# Information given:
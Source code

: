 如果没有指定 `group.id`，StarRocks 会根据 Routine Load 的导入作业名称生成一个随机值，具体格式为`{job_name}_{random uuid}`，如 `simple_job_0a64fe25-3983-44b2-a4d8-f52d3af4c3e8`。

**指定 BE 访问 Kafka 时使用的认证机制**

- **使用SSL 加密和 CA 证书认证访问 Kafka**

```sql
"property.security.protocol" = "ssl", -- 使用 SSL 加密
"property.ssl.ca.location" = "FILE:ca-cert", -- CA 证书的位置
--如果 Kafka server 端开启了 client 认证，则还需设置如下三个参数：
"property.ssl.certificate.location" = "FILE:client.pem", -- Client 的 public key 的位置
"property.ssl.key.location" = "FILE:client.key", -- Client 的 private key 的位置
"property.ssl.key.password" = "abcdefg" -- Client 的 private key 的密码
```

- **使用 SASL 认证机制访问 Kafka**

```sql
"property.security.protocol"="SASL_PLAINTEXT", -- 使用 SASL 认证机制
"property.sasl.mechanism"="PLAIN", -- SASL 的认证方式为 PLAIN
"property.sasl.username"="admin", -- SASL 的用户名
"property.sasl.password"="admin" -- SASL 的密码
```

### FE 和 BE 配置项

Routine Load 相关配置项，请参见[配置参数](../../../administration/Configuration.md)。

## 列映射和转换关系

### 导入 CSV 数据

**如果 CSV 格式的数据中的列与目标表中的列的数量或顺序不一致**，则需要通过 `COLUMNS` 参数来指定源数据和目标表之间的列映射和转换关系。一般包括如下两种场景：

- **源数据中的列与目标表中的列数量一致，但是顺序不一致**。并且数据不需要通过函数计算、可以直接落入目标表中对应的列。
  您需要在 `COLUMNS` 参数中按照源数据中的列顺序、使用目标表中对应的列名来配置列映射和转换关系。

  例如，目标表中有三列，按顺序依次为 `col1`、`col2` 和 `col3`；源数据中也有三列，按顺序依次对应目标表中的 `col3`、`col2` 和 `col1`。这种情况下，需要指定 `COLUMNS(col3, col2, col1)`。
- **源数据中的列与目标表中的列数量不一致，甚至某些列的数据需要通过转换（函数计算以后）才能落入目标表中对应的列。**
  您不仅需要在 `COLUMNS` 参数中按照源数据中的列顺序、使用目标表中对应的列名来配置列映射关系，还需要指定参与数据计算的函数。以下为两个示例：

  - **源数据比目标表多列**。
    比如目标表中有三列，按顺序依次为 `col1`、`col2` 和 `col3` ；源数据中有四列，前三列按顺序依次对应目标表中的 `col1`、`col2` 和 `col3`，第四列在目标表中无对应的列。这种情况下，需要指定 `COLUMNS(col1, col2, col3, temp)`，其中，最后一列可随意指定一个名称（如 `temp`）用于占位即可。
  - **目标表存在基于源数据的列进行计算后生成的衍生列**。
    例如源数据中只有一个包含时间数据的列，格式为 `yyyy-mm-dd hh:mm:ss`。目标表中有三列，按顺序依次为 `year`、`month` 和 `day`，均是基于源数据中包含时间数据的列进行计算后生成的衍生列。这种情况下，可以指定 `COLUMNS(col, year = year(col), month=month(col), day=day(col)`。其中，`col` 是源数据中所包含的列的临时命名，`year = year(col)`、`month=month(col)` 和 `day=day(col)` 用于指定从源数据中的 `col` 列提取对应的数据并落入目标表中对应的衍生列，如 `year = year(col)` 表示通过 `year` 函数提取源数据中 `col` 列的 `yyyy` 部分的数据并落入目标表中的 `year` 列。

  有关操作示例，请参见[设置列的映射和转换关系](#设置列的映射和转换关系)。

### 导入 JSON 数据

# Brief:
Go through the material above, and wherever a line holds the word "Routine", copy it.

# Solution for this task:
: 如果没有指定 `group.id`，StarRocks 会根据 Routine Load 的导入作业名称生成一个随机值，具体格式为`{job_name}_{random uuid}`，如 `simple_job_0a64fe25-3983-44b2-a4d8-f52d3af4c3e8`。
Routine Load 相关配置项，请参见[配置参数](../../../administration/Configuration.md)。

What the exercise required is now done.